I went home that day confused, exhausted, overwhelmed, and about ready to be the fifth one-on-one to quit working with Chase. But I wasn’t a quitter. More importantly, I wasn’t going to be yet another person who gave up on Chase. So I spent the night researching child behavior and made a plan, determined that the next day would finally be his breakthrough.
It wasn’t. And neither was the day after that… or the following day. But Chase started making slow and steady progress each day I got to spend with him. When he was mad, he told me and we walked away and talked through his feelings. When he threatened to hit someone, he started to ask for his stress ball or to rip up a piece of paper. When he did something wrong, he learned to apologize and take responsibility for his actions.

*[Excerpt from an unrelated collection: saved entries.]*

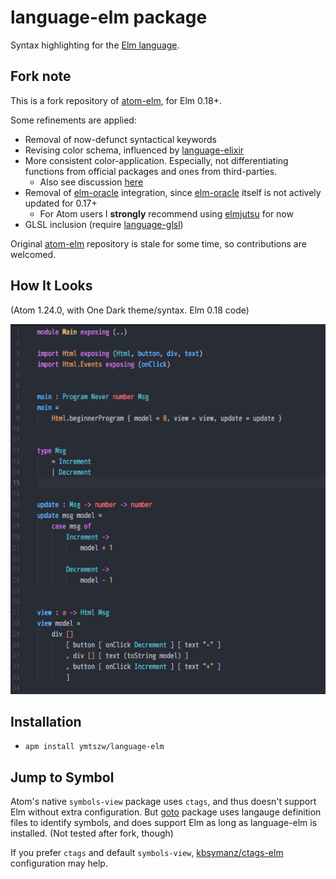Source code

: # language-elm package

Syntax highlighting for the [Elm language](http://elm-lang.org/).

## Fork note

This is a fork repository of [atom-elm], for Elm 0.18+.

[atom-elm]: https://github.com/edubkendo/atom-elm

Some refinements are applied:

- Removal of now-defunct syntactical keywords
- Revising color schema, influenced by [language-elixir](https://atom.io/packages/language-elixir)
- More consistent color-application.
  Especially, not differentiating functions from official packages and ones from third-parties.
    - Also see discussion [here](https://discourse.elm-lang.org/t/syntax-highlighting-for-core-types/668)
- Removal of [elm-oracle] integration, since [elm-oracle] itself is not actively updated for 0.17+
    - For Atom users I **strongly** recommend using [elmjutsu](https://atom.io/packages/elmjutsu) for now
- GLSL inclusion (require [language-glsl](https://atom.io/packages/language-glsl))

[elm-oracle]: https://github.com/ElmCast/elm-oracle

Original [atom-elm] repository is stale for some time, so contributions are welcomed.

## How It Looks

(Atom 1.24.0, with One Dark theme/syntax. Elm 0.18 code)

![one_dark.png](./one_dark.png)

## Installation

- `apm install ymtszw/language-elm`

## Jump to Symbol

Atom's native `symbols-view` package uses `ctags`, and thus doesn't support Elm without extra configuration.
But [goto](https://atom.io/packages/goto) package uses langauge definition files to identify symbols,
and does support Elm as long as language-elm is installed. (Not tested after fork, though)

If you prefer `ctags` and default `symbols-view`,
[kbsymanz/ctags-elm](https://github.com/kbsymanz/ctags-elm) configuration may help.
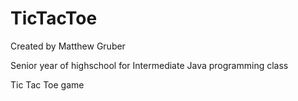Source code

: # TicTacToe

Created by Matthew Gruber

Senior year of highschool for Intermediate Java programming class

Tic Tac Toe game 
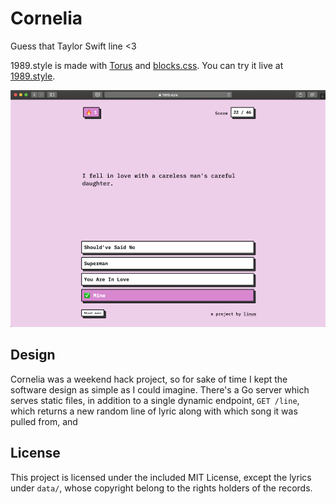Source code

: # Cornelia

Guess that Taylor Swift line <3

1989.style is made with [Torus](https://github.com/thesephist/torus) and [blocks.css](https://github.com/thesephist/blocks.css). You can try it live at [1989.style](https://1989.style).

![1989.style](static/1989.png)

## Design

Cornelia was a weekend hack project, so for sake of time I kept the software design as simple as I could imagine. There's a Go server which serves static files, in addition to a single dynamic endpoint, `GET /line`, which returns a new random line of lyric along with which song it was pulled from, and 

## License

This project is licensed under the included MIT License, except the lyrics under `data/`, whose copyright belong to the rights holders of the records.
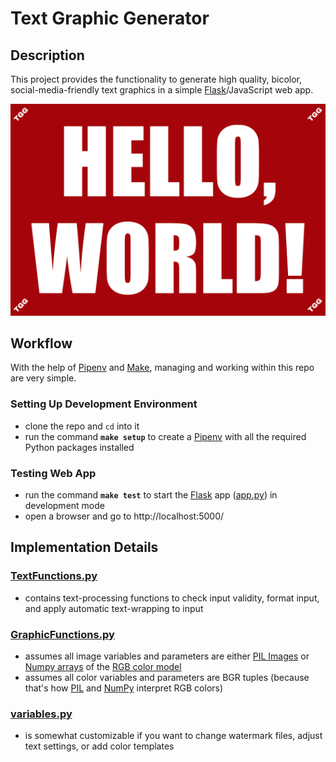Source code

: # **Text Graphic Generator**

## **Description**

This project provides the functionality to generate high quality, bicolor, social-media-friendly text graphics in a simple [Flask](https://flask.palletsprojects.com/en/1.1.x/)/JavaScript web app.

![example graphic](example.png)

## **Workflow**

With the help of [Pipenv](https://github.com/pypa/pipenv) and [Make](https://www.gnu.org/software/make/manual/html_node/Introduction.html), managing and working within this repo are very simple.

### **Setting Up Development Environment**

- clone the repo and `cd` into it
- run the command **`make setup`** to create a [Pipenv](https://github.com/pypa/pipenv) with all the required Python packages installed

### **Testing Web App**

- run the command **`make test`** to start the [Flask](https://flask.palletsprojects.com/en/1.1.x/) app ([app.py](public/app.py)) in development mode
- open a browser and go to http://localhost:5000/

## **Implementation Details**

### **[TextFunctions.py](public/TextFunctions.py)**

- contains text-processing functions to check input validity, format input, and apply automatic text-wrapping to input

### **[GraphicFunctions.py](public/GraphicFunctions.py)**

- assumes all image variables and parameters are either [PIL Images](https://pillow.readthedocs.io/en/stable/reference/Image.html) or [Numpy arrays](https://www.numpy.org/devdocs/reference/generated/numpy.array.html) of the [RGB color model](https://www.geeksforgeeks.org/computer-graphics-the-rgb-color-model/)
- assumes all color variables and parameters are BGR tuples (because that's how [PIL](https://pillow.readthedocs.io/en/stable/#) and [NumPy](https://www.numpy.org/devdocs/) interpret RGB colors)

### **[variables.py](public/variables.py)**

- is somewhat customizable if you want to change watermark files, adjust text settings, or add color templates

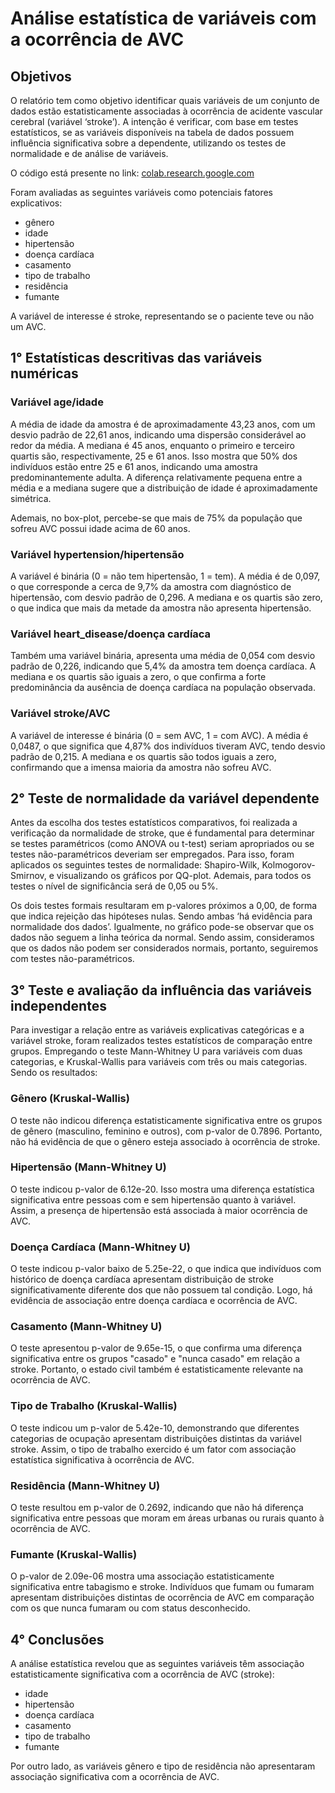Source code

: <h1>Análise estatística de variáveis com a ocorrência de AVC</h1>

<h2>Objetivos</h2>

<p>O relatório tem como objetivo identificar quais variáveis de um conjunto de dados estão estatisticamente associadas à ocorrência de acidente vascular cerebral (variável ‘stroke’). A intenção é verificar, com base em testes estatísticos, se as variáveis disponíveis na tabela de dados possuem influência significativa sobre a dependente, utilizando os testes de normalidade e de análise de variáveis.</p>

<p>O código está presente no link: <a href="https://colab.research.google.com/drive/16ElmbMhra_F96cJoM6JUddk586E2K-u_#scrollTo=EVlqiSORMtEo">colab.research.google.com</a></p>

<p>Foram avaliadas as seguintes variáveis como potenciais fatores explicativos:</p>
<ul>
  <li>gênero</li>
  <li>idade</li>
  <li>hipertensão</li>
  <li>doença cardíaca</li>
  <li>casamento</li>
  <li>tipo de trabalho</li>
  <li>residência</li>
  <li>fumante</li>
</ul>

<p>A variável de interesse é stroke, representando se o paciente teve ou não um AVC.</p>

<h2>1° Estatísticas descritivas das variáveis numéricas</h2>

<h3>Variável age/idade</h3>
<p>
A média de idade da amostra é de aproximadamente 43,23 anos, com um desvio padrão de 22,61 anos, indicando uma dispersão considerável ao redor da média. A mediana é 45 anos, enquanto o primeiro e terceiro quartis são, respectivamente, 25 e 61 anos. Isso mostra que 50% dos indivíduos estão entre 25 e 61 anos, indicando uma amostra predominantemente adulta. A diferença relativamente pequena entre a média e a mediana sugere que a distribuição de idade é aproximadamente simétrica.
</p>
<p>
Ademais, no box-plot, percebe-se que mais de 75% da população que sofreu AVC possui idade acima de 60 anos.
</p>

<h3>Variável hypertension/hipertensão</h3>
<p>
A variável é binária (0 = não tem hipertensão, 1 = tem). A média é de 0,097, o que corresponde a cerca de 9,7% da amostra com diagnóstico de hipertensão, com desvio padrão de 0,296. A mediana e os quartis são zero, o que indica que mais da metade da amostra não apresenta hipertensão.
</p>

<h3>Variável heart_disease/doença cardíaca</h3>
<p>
Também uma variável binária, apresenta uma média de 0,054 com desvio padrão de 0,226, indicando que 5,4% da amostra tem doença cardíaca. A mediana e os quartis são iguais a zero, o que confirma a forte predominância da ausência de doença cardíaca na população observada.
</p>

<h3>Variável stroke/AVC</h3>
<p>
A variável de interesse é binária (0 = sem AVC, 1 = com AVC). A média é 0,0487, o que significa que 4,87% dos indivíduos tiveram AVC, tendo desvio padrão de 0,215. A mediana e os quartis são todos iguais a zero, confirmando que a imensa maioria da amostra não sofreu AVC.
</p>

<h2>2° Teste de normalidade da variável dependente</h2>

<p>Antes da escolha dos testes estatísticos comparativos, foi realizada a verificação da normalidade de stroke, que é fundamental para determinar se testes paramétricos (como ANOVA ou t-test) seriam apropriados ou se testes não-paramétricos deveriam ser empregados. Para isso, foram aplicados os seguintes testes de normalidade: Shapiro-Wilk, Kolmogorov-Smirnov, e visualizando os gráficos por QQ-plot. Ademais, para todos os testes o nível de significância será de 0,05 ou 5%.</p>

<p>Os dois testes formais resultaram em p-valores próximos a 0,00, de forma que indica rejeição das hipóteses nulas. Sendo ambas ‘há evidência para normalidade dos dados’. Igualmente, no gráfico pode-se observar que os dados não seguem a linha teórica da normal. Sendo assim, consideramos que os dados não podem ser considerados normais, portanto, seguiremos com testes não-paramétricos.</p>

<h2>3° Teste e avaliação da influência das variáveis independentes</h2>

<p>Para investigar a relação entre as variáveis explicativas categóricas e a variável stroke, foram realizados testes estatísticos de comparação entre grupos. Empregando o teste Mann-Whitney U para variáveis com duas categorias, e Kruskal-Wallis para variáveis com três ou mais categorias. Sendo os resultados:</p>

<h3>Gênero (Kruskal-Wallis)</h3>
<p>O teste não indicou diferença estatisticamente significativa entre os grupos de gênero (masculino, feminino e outros), com p-valor de 0.7896. Portanto, não há evidência de que o gênero esteja associado à ocorrência de stroke.</p>

<h3>Hipertensão (Mann-Whitney U)</h3>
<p>O teste indicou p-valor de 6.12e-20. Isso mostra uma diferença estatística significativa entre pessoas com e sem hipertensão quanto à variável. Assim, a presença de hipertensão está associada à maior ocorrência de AVC.</p>

<h3>Doença Cardíaca (Mann-Whitney U)</h3>
<p>O teste indicou p-valor baixo de 5.25e-22, o que indica que indivíduos com histórico de doença cardíaca apresentam distribuição de stroke significativamente diferente dos que não possuem tal condição. Logo, há evidência de associação entre doença cardíaca e ocorrência de AVC.</p>

<h3>Casamento (Mann-Whitney U)</h3>
<p>O teste apresentou p-valor de 9.65e-15, o que confirma uma diferença significativa entre os grupos "casado" e "nunca casado" em relação a stroke. Portanto, o estado civil também é estatisticamente relevante na ocorrência de AVC.</p>

<h3>Tipo de Trabalho (Kruskal-Wallis)</h3>
<p>O teste indicou um p-valor de 5.42e-10, demonstrando que diferentes categorias de ocupação apresentam distribuições distintas da variável stroke. Assim, o tipo de trabalho exercido é um fator com associação estatística significativa à ocorrência de AVC.</p>

<h3>Residência (Mann-Whitney U)</h3>
<p>O teste resultou em p-valor de 0.2692, indicando que não há diferença significativa entre pessoas que moram em áreas urbanas ou rurais quanto à ocorrência de AVC.</p>

<h3>Fumante (Kruskal-Wallis)</h3>
<p>O p-valor de 2.09e-06 mostra uma associação estatisticamente significativa entre tabagismo e stroke. Indivíduos que fumam ou fumaram apresentam distribuições distintas de ocorrência de AVC em comparação com os que nunca fumaram ou com status desconhecido.</p>

<h2>4° Conclusões</h2>

<p>A análise estatística revelou que as seguintes variáveis têm associação estatisticamente significativa com a ocorrência de AVC (stroke):</p>
<ul>
  <li>idade</li>
  <li>hipertensão</li>
  <li>doença cardíaca</li>
  <li>casamento</li>
  <li>tipo de trabalho</li>
  <li>fumante</li>
</ul>

<p>Por outro lado, as variáveis gênero e tipo de residência não apresentaram associação significativa com a ocorrência de AVC.</p>
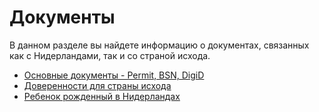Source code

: # Документы

В данном разделе вы найдете информацию о документах, связанных как с Нидерландами, так и со страной исхода. 

* [Основные документы - Permit, BSN, DigiD](./docs.md)
* [Доверенности для страны исхода](./notary.md)
* [Ребенок рожденный в Нидерландах](./newborn.md)
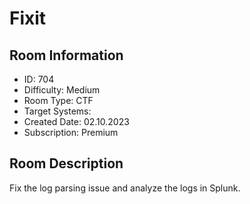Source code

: ﻿# Fixit

## Room Information
- ID: 704
- Difficulty: Medium
- Room Type: CTF
- Target Systems: 
- Created Date: 02.10.2023
- Subscription: Premium

## Room Description
Fix the log parsing issue and analyze the logs in Splunk.
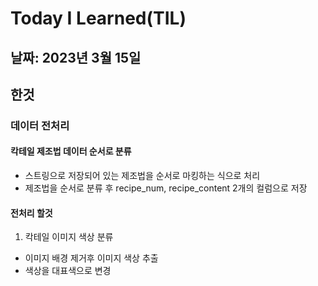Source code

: # Today I Learned(TIL)
## 날짜: 2023년 3월 15일 
## 한것
### 데이터 전처리
#### 칵테일 제조법 데이터 순서로 분류
- 스트링으로 저장되어 있는 제조법을 순서로 마킹하는 식으로 처리
- 제조법을 순서로 분류 후 recipe_num, recipe_content 2개의 컬럼으로 저장

#### 전처리 할것
1. 칵테일 이미지 색상 분류
- 이미지 배경 제거후 이미지 색상 추출
- 색상을 대표색으로 변경

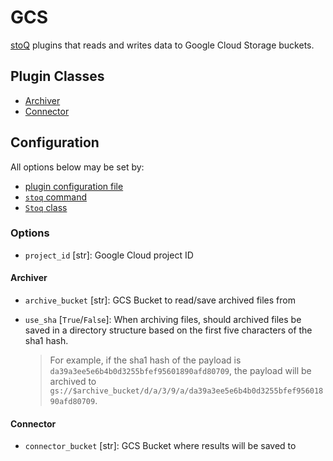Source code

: # GCS

[stoQ](https://stoq-framework.readthedocs.io/en/latest/index.html) plugins that reads and writes data to Google Cloud Storage buckets.

## Plugin Classes

- [Archiver](https://stoq-framework.readthedocs.io/en/latest/dev/archivers.html)
- [Connector](https://stoq-framework.readthedocs.io/en/latest/dev/connectors.html)

## Configuration

All options below may be set by:

- [plugin configuration file](https://stoq-framework.readthedocs.io/en/latest/dev/plugin_overview.html#configuration)
- [`stoq` command](https://stoq-framework.readthedocs.io/en/latest/gettingstarted.html#plugin-options)
- [`Stoq` class](https://stoq-framework.readthedocs.io/en/latest/dev/core.html?highlight=plugin_opts#using-providers)

### Options

- `project_id` [str]: Google Cloud project ID

#### Archiver

- `archive_bucket` [str]: GCS Bucket to read/save archived files from

- `use_sha` [`True`/`False`]: When archiving files, should archived files be saved in a directory structure based on the first five characters of the sha1 hash.
  > For example, if the sha1 hash of the payload is `da39a3ee5e6b4b0d3255bfef95601890afd80709`, the payload will be archived to `gs://$archive_bucket/d/a/3/9/a/da39a3ee5e6b4b0d3255bfef95601890afd80709`.

#### Connector

- `connector_bucket` [str]: GCS Bucket where results will be saved to
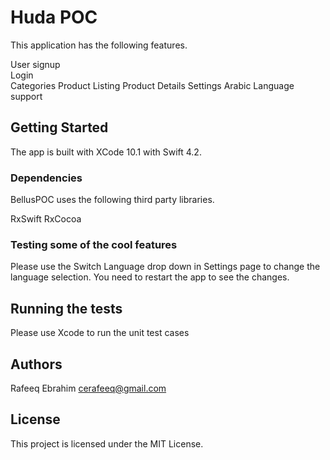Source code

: # Huda POC

This application has the following features.

User signup <br />
Login <br />
Categories
Product Listing
Product Details
Settings
Arabic Language support

## Getting Started

The app is built with XCode 10.1 with Swift 4.2.

### Dependencies

BellusPOC uses the following third party libraries.

RxSwift
RxCocoa  

### Testing some of the cool features

Please use the Switch Language drop down in Settings page to change the language selection. You need to restart the app to see the changes.

## Running the tests

Please use Xcode to run the unit test cases

## Authors

Rafeeq Ebrahim <cerafeeq@gmail.com>

## License

This project is licensed under the MIT License.
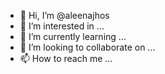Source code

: - 👋 Hi, I’m @aleenajhos
- 👀 I’m interested in ...
- 🌱 I’m currently learning ...
- 💞️ I’m looking to collaborate on ...
- 📫 How to reach me ...

<!---
aleenajhos/aleenajhos is a ✨ special ✨ repository because its `README.md` (this file) appears on your GitHub profile.
You can click the Preview link to take a look at your changes.
--->
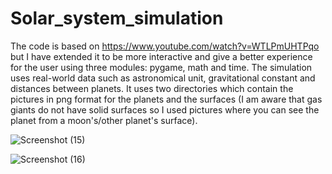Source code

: # Solar_system_simulation
The code is based on https://www.youtube.com/watch?v=WTLPmUHTPqo but I have extended it to be more interactive and give a better experience for the user using three modules: pygame, math and time.
The simulation uses real-world data such as astronomical unit, gravitational constant and distances between planets.
It uses two directories which contain the pictures in png format for the planets and the surfaces (I am aware that gas giants do not have solid surfaces so I used pictures where you can see the planet from a moon's/other planet's surface).

![Screenshot (15)](https://github.com/nagydavid04/Solar_system_simulation/assets/132921246/a1e9eb35-e554-401a-97ec-96a7427b360c)

![Screenshot (16)](https://github.com/nagydavid04/Solar_system_simulation/assets/132921246/30b5ff08-c813-48fd-8ffc-5c1d1902ae14)
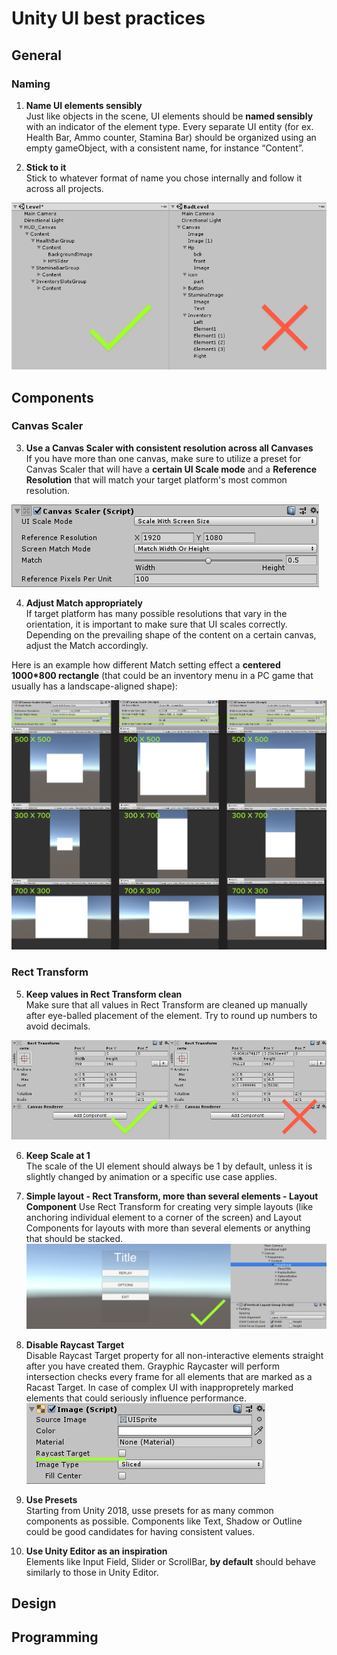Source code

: 
# Unity UI best practices
## General
### Naming
1. __Name UI elements sensibly__ </br>
Just like objects in the scene, UI elements should be **named sensibly** with an indicator of the element type.
Every separate UI entity (for ex. Health Bar, Ammo counter, Stamina Bar) should be organized using an empty gameObject, with a consistent name, for instance “Content”.

2. __Stick to it__</br>
Stick to whatever format of name you chose internally and follow it across all projects.

![Alt](element_naming.png)
## Components
### Canvas Scaler
3. **Use a Canvas Scaler with consistent resolution across all Canvases** </br>
If you have more than one canvas, make sure to utilize a preset for Canvas Scaler that will have a **certain UI Scale mode** and a **Reference Resolution** that will match your target platform's most common resolution.  

![Alt](canvas_scaler.png)


4. **Adjust Match appropriately**</br>
If target platform has many possible resolutions that vary in the orientation, it is important to make sure that UI scales correctly. Depending on the prevailing shape of the content on a certain canvas, adjust the Match accordingly. 

Here is an example how different Match setting effect a **centered 1000*800 rectangle** (that could be an inventory menu in a PC game that usually has a landscape-aligned shape):

![Alt](match_example.png)

### Rect Transform
5. **Keep values in Rect Transform clean**</br>
Make sure that all values in Rect Transform are cleaned up manually after eye-balled placement of the element. Try to round up numbers to avoid decimals.

![Alt](rect_transform.png)

6. **Keep Scale at 1** </br>
The scale of the UI element should always be 1 by default, unless it is slightly changed by animation or a specific use case applies.

7. **Simple layout - Rect Transform, more than several elements - Layout Component**
Use Rect Transform for creating very simple layouts (like anchoring individual element to a corner of the screen) and Layout Components for layouts with more than several elements or anything that should be stacked.
![Alt](layout_component.png)

8. **Disable Raycast Target** </br>
Disable Raycast Target property for all non-interactive elements straight after you have created them. Grayphic Raycaster will perform intersection checks every frame for all elements that are marked as a Racast Target. In case of complex UI with inappropretely marked elements that  could seriously influence performance.
![Alt](raycast.png)

9. **Use Presets** </br>
Starting from Unity 2018, usse presets for as many common components as possible. Components like Text, Shadow or Outline could be good candidates for having consistent values. 

10. **Use Unity Editor as an inspiration** </br>
Elements like Input Field, Slider or ScrollBar, **by default** should behave similarly to those in Unity Editor.
 
## Design
## Programming

<!--stackedit_data:
eyJoaXN0b3J5IjpbMzI0ODI1MDE3LC00NzM1NTkzMTUsMjQ1MT
c2OTU2LDIwMjg1MTc4OTUsMjA1MjgwMzM2LC02NjQ0MDczNDcs
MjAyNzUxMDMxOCw4MTM0NzkwNTYsMjEyMzYwMzEyMywxMDQ1OT
U3ODY5LC05ODE1NjMyNTIsODk3MjA4NDY3LC0xNTIyMTE2NzM4
LC0xNjMyMzEwMzYsLTEwMjI5MDI1NDgsMTU0MDc2ODI3MSw3Nz
YxNzY2MjcsMjk5ODcxMDMwLC0yMDI5Nzc4NzUyLDE1NTczMzQy
MzVdfQ==
-->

Chase still had plenty of temper tantrums and an attitude that made me want to just give up sometimes. But by the end of the summer, I knew that even if Chase wasn’t a whole new person, he had made progress… and so had I. I realized that I was no longer invulnerable when it came to working with kids, and that’s OK. But more than that, I realized that seeing Chase’s progress was much more rewarding to me know that I had played a part in it. Now, I’m not afraid of a challenge: challenges exist to force me to grow and accomplish more and learn about myself. If I truly put my mind to something I’m passionate about, whether it’s a challenging AP class, new piano piece, or, working with a kid like Chase, I can make progress. I might not get an A+, perform at Carnegie Hall, or completely change someone, but I can make progress, and that is enough.
I miss Chase. That little seven year old changed me more than he’ll ever know. Every day that I’m in school, I think about him and wonder how he’s doing in school. Does he still use his stress ball I gave him? Is he trying his best? He made me take a step back and learn that I can’t fix everything, but I help. I hope that one day he’ll look back and think of “that random counselor” who didn’t give up on him, and learn to help someone else, too.